_Prompt_.
Below are the lines to check; count those holding the string "Phase" and give only the number.

Collected data:
######

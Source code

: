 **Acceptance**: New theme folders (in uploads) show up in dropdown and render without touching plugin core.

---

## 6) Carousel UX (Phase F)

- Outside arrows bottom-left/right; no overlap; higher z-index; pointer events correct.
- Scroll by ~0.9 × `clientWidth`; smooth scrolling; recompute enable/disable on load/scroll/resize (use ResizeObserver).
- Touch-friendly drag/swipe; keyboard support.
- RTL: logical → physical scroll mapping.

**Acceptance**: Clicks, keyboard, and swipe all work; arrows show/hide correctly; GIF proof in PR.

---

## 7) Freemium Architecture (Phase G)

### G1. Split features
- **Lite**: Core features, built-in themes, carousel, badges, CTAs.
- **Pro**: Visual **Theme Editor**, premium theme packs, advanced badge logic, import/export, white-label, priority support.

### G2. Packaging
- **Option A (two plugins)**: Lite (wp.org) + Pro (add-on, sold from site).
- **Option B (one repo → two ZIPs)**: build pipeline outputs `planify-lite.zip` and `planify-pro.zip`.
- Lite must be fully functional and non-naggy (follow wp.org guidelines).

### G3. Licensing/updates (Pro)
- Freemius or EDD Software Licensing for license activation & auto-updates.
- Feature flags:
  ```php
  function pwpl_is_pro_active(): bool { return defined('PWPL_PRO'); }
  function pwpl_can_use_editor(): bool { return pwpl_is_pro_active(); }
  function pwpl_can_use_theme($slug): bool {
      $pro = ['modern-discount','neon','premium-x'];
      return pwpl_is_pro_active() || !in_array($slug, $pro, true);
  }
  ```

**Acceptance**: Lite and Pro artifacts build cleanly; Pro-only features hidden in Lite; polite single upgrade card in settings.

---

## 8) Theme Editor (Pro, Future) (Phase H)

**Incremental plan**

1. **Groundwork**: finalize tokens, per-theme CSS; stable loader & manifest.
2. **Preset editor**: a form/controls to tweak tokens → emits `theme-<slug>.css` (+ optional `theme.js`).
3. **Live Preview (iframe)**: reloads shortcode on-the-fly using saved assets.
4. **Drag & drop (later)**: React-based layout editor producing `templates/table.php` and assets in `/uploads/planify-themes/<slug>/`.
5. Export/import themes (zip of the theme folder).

######

_Answer to the problem_.
3